* **Task objective**: Reproduce all of the entries below exactly, without images.

* **Source material**:

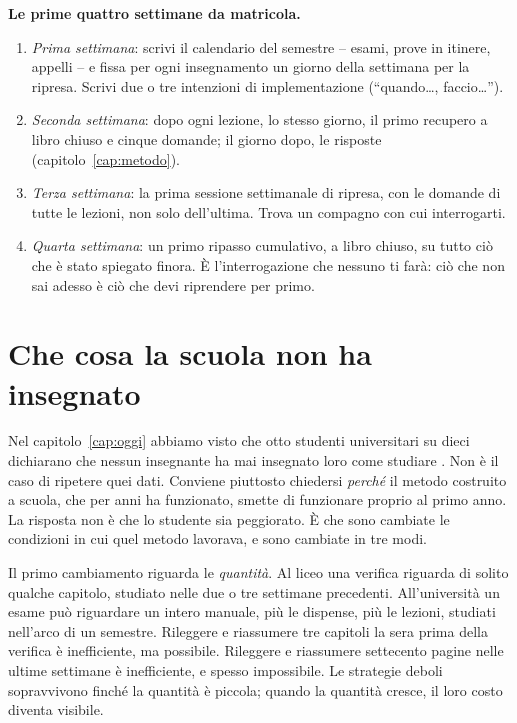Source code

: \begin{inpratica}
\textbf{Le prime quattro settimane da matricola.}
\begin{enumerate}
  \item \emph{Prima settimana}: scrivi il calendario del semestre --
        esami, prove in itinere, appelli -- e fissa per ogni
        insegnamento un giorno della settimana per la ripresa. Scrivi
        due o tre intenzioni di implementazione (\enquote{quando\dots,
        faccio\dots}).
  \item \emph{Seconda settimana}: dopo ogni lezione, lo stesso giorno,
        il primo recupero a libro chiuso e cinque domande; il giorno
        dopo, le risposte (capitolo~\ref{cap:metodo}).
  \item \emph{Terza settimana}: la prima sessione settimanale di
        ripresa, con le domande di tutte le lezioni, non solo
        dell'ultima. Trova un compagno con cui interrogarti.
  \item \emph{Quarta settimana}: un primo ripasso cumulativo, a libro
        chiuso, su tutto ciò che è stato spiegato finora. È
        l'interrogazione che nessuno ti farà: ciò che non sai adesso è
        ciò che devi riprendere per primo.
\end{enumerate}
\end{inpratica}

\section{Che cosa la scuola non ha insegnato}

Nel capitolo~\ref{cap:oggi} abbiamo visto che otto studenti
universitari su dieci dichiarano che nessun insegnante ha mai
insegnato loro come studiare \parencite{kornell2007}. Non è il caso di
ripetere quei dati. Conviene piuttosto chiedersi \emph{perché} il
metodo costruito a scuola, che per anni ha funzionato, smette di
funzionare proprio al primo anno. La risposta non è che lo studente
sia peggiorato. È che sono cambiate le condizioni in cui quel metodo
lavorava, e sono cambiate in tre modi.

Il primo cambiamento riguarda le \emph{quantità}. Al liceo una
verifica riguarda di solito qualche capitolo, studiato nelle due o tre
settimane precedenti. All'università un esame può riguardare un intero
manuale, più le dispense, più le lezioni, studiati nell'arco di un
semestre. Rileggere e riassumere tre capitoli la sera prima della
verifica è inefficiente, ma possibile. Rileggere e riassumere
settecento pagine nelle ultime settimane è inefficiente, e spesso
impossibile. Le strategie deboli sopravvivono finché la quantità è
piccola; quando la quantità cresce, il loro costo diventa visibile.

* **Response to this exercise**:
Source code

: \begin{inpratica}
\textbf{Le prime quattro settimane da matricola.}
\begin{enumerate}
  \item \emph{Prima settimana}: scrivi il calendario del semestre --
        esami, prove in itinere, appelli -- e fissa per ogni
        insegnamento un giorno della settimana per la ripresa. Scrivi
        due o tre intenzioni di implementazione (\enquote{quando\dots,
        faccio\dots}).
  \item \emph{Seconda settimana}: dopo ogni lezione, lo stesso giorno,
        il primo recupero a libro chiuso e cinque domande; il giorno
        dopo, le risposte (capitolo~\ref{cap:metodo}).
  \item \emph{Terza settimana}: la prima sessione settimanale di
        ripresa, con le domande di tutte le lezioni, non solo
        dell'ultima. Trova un compagno con cui interrogarti.
  \item \emph{Quarta settimana}: un primo ripasso cumulativo, a libro
        chiuso, su tutto ciò che è stato spiegato finora. È
        l'interrogazione che nessuno ti farà: ciò che non sai adesso è
        ciò che devi riprendere per primo.
\end{enumerate}
\end{inpratica}

\section{Che cosa la scuola non ha insegnato}

Nel capitolo~\ref{cap:oggi} abbiamo visto che otto studenti
universitari su dieci dichiarano che nessun insegnante ha mai
insegnato loro come studiare \parencite{kornell2007}. Non è il caso di
ripetere quei dati. Conviene piuttosto chiedersi \emph{perché} il
metodo costruito a scuola, che per anni ha funzionato, smette di
funzionare proprio al primo anno. La risposta non è che lo studente
sia peggiorato. È che sono cambiate le condizioni in cui quel metodo
lavorava, e sono cambiate in tre modi.

Il primo cambiamento riguarda le \emph{quantità}. Al liceo una
verifica riguarda di solito qualche capitolo, studiato nelle due o tre
settimane precedenti. All'università un esame può riguardare un intero
manuale, più le dispense, più le lezioni, studiati nell'arco di un
semestre. Rileggere e riassumere tre capitoli la sera prima della
verifica è inefficiente, ma possibile. Rileggere e riassumere
settecento pagine nelle ultime settimane è inefficiente, e spesso
impossibile. Le strategie deboli sopravvivono finché la quantità è
piccola; quando la quantità cresce, il loro costo diventa visibile.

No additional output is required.